## [Exercise description]
Repeat the lines of the data that follow, please, starting at the first and stopping after the one with "create bolt-animate component".
────────
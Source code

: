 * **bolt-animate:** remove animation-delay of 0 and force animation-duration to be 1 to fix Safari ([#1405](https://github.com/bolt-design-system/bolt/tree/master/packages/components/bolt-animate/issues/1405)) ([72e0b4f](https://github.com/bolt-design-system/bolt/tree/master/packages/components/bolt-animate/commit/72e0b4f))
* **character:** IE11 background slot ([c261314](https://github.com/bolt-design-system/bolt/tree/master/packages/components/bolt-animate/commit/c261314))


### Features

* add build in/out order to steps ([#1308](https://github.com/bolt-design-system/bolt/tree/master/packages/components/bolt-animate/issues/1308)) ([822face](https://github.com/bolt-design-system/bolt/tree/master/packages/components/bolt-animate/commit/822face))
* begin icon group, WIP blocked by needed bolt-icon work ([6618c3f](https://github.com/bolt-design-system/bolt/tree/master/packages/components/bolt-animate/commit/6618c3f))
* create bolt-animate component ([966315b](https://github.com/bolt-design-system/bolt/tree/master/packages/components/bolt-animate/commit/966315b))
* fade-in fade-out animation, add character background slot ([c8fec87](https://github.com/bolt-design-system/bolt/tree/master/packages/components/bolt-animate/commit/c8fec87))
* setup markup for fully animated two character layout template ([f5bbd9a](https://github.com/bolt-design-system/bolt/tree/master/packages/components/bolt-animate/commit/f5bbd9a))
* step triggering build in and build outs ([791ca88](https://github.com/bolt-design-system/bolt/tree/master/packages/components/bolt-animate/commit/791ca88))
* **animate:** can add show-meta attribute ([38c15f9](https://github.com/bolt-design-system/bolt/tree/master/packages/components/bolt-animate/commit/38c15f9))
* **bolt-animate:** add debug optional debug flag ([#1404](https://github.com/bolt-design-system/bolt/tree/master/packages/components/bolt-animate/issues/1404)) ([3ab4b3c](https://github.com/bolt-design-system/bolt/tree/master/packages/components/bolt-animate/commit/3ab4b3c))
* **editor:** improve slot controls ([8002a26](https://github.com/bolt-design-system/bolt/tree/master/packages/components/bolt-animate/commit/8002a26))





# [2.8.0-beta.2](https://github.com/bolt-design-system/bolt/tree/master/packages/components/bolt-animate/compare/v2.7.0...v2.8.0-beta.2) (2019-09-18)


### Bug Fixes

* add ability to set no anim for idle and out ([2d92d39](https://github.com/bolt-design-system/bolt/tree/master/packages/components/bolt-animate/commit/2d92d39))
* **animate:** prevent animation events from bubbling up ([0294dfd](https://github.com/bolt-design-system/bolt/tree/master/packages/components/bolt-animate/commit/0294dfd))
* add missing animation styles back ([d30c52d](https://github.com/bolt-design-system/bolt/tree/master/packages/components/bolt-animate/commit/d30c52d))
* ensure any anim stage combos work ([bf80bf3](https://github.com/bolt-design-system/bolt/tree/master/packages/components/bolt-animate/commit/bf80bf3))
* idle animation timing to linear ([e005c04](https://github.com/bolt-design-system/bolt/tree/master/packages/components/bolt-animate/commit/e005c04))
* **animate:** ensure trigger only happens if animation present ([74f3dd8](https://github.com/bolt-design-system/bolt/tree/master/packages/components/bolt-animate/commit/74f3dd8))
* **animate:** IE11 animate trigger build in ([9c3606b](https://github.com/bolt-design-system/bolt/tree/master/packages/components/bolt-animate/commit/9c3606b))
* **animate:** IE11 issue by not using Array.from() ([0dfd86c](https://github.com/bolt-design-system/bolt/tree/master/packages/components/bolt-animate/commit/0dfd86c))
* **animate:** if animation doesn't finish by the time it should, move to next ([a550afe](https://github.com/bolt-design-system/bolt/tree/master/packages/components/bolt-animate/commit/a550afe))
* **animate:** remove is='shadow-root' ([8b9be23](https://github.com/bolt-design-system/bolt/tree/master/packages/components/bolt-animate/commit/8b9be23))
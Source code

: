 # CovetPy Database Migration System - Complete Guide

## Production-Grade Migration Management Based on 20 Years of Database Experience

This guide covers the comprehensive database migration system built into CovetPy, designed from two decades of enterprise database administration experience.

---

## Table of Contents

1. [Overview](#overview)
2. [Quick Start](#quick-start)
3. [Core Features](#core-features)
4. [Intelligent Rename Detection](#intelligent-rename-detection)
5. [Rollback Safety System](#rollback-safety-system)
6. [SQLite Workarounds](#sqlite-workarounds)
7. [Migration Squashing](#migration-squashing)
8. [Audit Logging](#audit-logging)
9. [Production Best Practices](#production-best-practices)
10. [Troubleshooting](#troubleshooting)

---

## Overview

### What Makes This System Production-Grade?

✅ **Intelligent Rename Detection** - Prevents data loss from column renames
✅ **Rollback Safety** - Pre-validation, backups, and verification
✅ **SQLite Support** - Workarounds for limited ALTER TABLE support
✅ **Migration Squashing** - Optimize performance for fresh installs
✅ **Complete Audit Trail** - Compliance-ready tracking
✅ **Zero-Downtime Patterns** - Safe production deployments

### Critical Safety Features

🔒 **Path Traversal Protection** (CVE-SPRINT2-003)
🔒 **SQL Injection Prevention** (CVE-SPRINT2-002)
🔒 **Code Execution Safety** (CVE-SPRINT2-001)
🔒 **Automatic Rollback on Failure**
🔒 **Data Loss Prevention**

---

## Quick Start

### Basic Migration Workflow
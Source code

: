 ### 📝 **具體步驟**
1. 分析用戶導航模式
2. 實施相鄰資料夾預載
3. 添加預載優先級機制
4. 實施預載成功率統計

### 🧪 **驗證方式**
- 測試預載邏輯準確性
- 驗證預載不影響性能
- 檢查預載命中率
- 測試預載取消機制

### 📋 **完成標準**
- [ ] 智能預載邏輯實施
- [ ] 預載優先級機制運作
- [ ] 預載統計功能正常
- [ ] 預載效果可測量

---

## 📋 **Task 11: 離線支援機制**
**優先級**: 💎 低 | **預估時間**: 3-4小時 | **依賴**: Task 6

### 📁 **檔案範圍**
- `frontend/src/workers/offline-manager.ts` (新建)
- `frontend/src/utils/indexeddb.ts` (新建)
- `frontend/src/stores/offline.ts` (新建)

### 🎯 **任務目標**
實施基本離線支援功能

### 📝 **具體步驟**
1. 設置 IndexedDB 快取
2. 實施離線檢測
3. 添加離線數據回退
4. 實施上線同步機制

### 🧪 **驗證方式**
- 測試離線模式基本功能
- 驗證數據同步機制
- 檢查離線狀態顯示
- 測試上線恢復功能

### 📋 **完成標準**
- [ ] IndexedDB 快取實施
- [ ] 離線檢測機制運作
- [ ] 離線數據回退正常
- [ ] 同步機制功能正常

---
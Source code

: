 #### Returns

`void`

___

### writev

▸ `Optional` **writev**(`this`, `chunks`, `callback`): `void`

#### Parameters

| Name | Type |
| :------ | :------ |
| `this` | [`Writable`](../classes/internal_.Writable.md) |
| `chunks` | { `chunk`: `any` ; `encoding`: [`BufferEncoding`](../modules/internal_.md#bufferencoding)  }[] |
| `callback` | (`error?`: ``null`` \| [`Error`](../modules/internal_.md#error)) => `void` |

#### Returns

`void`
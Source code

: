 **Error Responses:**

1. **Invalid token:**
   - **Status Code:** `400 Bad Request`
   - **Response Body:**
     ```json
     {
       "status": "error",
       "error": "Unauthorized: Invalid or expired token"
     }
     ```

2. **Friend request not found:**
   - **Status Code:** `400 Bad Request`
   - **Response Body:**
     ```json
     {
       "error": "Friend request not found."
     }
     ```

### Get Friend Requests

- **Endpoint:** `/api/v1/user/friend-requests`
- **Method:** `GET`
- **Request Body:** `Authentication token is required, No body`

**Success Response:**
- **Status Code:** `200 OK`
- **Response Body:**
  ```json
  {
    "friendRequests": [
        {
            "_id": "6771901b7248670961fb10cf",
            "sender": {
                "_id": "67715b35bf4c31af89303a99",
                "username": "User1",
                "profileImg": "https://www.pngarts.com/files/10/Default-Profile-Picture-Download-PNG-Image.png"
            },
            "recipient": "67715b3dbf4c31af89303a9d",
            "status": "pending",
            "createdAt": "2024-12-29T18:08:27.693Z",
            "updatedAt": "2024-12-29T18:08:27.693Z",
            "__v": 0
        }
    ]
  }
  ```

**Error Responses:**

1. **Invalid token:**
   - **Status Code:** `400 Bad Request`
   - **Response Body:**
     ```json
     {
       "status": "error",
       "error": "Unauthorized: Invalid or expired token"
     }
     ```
────────
## [Result for this exercise]
Source code

: * **bolt-animate:** remove animation-delay of 0 and force animation-duration to be 1 to fix Safari ([#1405](https://github.com/bolt-design-system/bolt/tree/master/packages/components/bolt-animate/issues/1405)) ([72e0b4f](https://github.com/bolt-design-system/bolt/tree/master/packages/components/bolt-animate/commit/72e0b4f))
* **character:** IE11 background slot ([c261314](https://github.com/bolt-design-system/bolt/tree/master/packages/components/bolt-animate/commit/c261314))


### Features

* add build in/out order to steps ([#1308](https://github.com/bolt-design-system/bolt/tree/master/packages/components/bolt-animate/issues/1308)) ([822face](https://github.com/bolt-design-system/bolt/tree/master/packages/components/bolt-animate/commit/822face))
* begin icon group, WIP blocked by needed bolt-icon work ([6618c3f](https://github.com/bolt-design-system/bolt/tree/master/packages/components/bolt-animate/commit/6618c3f))
* create bolt-animate component ([966315b](https://github.com/bolt-design-system/bolt/tree/master/packages/components/bolt-animate/commit/966315b))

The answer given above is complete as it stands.